『笑わぬ姫君』(9)

 いつものように、私とお尚で壁をつくり、町娘に変装した姫様を城下へ連れて行こうとしたそのとき――。


「ちょっとあなた!」


 ふいに声をかけられ、振り向くと、そこには厳めしい顔でこちらを見据えているお節様の姿がありました。

「そんな庶民のような格好をして、一体どこへ行くおつもりですの?」

 私もお尚も、言葉を失う。

 いずれこうなることは分かっていたつもりだったけれど、いざそのときになってみると、どうしたら良いか分からなかった。

 ちらりと横目に姫様の姿を窺ってみると、彼女もまた困り果てた様子で、力無く俯いている。


(だから私は嫌だと言ったのに…)


 そう言う彼女の悲痛な叫びが、今にも聞こえてくるようで、私の胸は罪悪感に苛(さいな)まれていきました。


 すると、いつの間にやってきたのか、そこには女中頭のお鈴の姿があり、彼女もまた厳めしい顔つきをして私達を非難しました。

「はあ、あんたらはまたとんでもないことしてくれたね。何してたかは大体想像がつくよ。またくだらないことでも始めようとしてたんだろ」

「くだらないなんて、そんな……!」

 弁解しようとしたお尚に、お鈴はぴしゃりと言い放つ。

「お黙り!言い訳なんて聞きたかないよ。とにかく、これは奥方様にもご報告する必要があるね――ねえ、お節様」

「ええ、その通りですわ」

 お節様は頷いて、独り言のようにおっしゃる。

「まったく、この娘ときたら……本当、とんでもない子ですわ」

 大きく溜息をつき、きらりと光った眼鏡の奥には、心底呆れたような眼差しが浮かんでいました。

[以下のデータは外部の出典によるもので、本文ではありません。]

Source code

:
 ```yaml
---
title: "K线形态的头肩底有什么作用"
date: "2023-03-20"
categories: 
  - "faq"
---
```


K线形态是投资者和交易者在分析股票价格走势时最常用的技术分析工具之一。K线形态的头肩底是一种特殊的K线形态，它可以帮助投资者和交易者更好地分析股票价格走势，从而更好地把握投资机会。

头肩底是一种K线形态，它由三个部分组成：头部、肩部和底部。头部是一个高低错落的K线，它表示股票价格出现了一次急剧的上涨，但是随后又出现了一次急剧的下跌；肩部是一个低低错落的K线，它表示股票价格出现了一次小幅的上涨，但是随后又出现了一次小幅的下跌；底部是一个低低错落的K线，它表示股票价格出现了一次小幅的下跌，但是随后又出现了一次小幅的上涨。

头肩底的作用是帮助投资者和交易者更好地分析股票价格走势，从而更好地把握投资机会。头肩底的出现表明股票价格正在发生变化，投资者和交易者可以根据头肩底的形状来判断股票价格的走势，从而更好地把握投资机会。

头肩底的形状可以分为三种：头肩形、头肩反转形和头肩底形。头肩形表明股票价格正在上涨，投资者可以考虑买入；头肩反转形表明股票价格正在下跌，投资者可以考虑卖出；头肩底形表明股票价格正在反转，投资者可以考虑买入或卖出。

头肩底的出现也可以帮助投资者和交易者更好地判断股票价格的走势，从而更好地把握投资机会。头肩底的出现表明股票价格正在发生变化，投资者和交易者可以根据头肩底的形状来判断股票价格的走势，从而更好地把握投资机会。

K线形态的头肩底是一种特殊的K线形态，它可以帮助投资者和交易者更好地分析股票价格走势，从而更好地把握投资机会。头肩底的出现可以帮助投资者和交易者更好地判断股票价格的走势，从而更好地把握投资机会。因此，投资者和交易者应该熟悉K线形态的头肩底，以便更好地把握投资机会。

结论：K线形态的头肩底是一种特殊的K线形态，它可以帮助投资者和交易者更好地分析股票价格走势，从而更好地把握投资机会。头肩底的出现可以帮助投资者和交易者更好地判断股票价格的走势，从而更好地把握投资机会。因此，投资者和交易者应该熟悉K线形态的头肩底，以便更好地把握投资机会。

「だから言ってるでしょう!二人は私のためにやってくれたのよ!」

 大広間に向かい合った姫様は、彼女の定位置(広間の一段上がった場所)から奥方様に向けてそう言い放った。

 それを奥方様は黙って聞き、最後まで聞き終えると私達に尋ねました。

「それは本当なの、お清、お尚?」

「姫様のために――姫様に笑顔になっていただくために、少しばかりの気分転換になればと城下へお連れしたのは本当です。ですが、姫様の身の安全のことまでは考えていませんでした。その件については、申し訳ありませんでした」

 三つ指をついて、私は深々と頭を下げる。遅れてお尚も頭を下げた。

「も、申し訳ありませんでした…」

「何言ってるのよ、二人は悪くないわ」

 だから頭を上げて…と言う姫様に、お節様が皮肉な口調で呟く。

「そうよ。悪いのはあなたですよ、藤姫様」

 姫様はさも居心地悪そうに、お節様から目を逸らす。だが彼女の説教は続く。

「まったく、あなたは贅沢な城の中で何不自由なく暮らしてきたから、わがまま放題好き放題で困りますわ。せめて城主の娘だという自覚を持って、恥さらしな行動はお止めになってくださらないと」

 お鈴も、私達を責めるように言います。

「そうだわな。あんたらも、軽率な行動は慎むべきだわ。ましてや姫様を城下になんぞ連れていくなんて……姫様に何かあったらどうするつもりだっただ?」

「申し訳ありません……」

 私達はただ、この事態を深く詫びることしかできませんでした。

 すると突然、姫様が唇を震わせて叫んだ。

「おまえ達など、クビじゃ!」

 これには私達も奥方様も唖然としました。けれど、当の本人――お節様とお鈴は強気です。

「やれるもんならやってごらんなさい」

 姫様は歯を食いしばる。彼女と二人は睨み合い、部屋には嫌な沈黙が訪れました。

 ふいに、今まで黙り込んでいた奥方様が声を上げる。

「あなたは反省してるの、藤姫?」

 彼女は母親を見上げ、ゆっくりと頷く。

「そう……じゃあ、あなたを信じてみるわ。今回のことは大目に見ましょう。でも、今度私やお節達に心配かけるようなことしたら、今度こそ、いいわね?」

 奥方様はお節様の方に振り返って、

「あなた達も、今回は少し言い過ぎよ。厳しくするのは結構だけど、あまりきつく言わないであげてちょうだいね」

 その言葉には二人も渋々ながら納得したようで、今回だけはと見逃してくれたようでした。そして奥方様は最後に、私達にもこうご忠告され、部屋を去って行きました。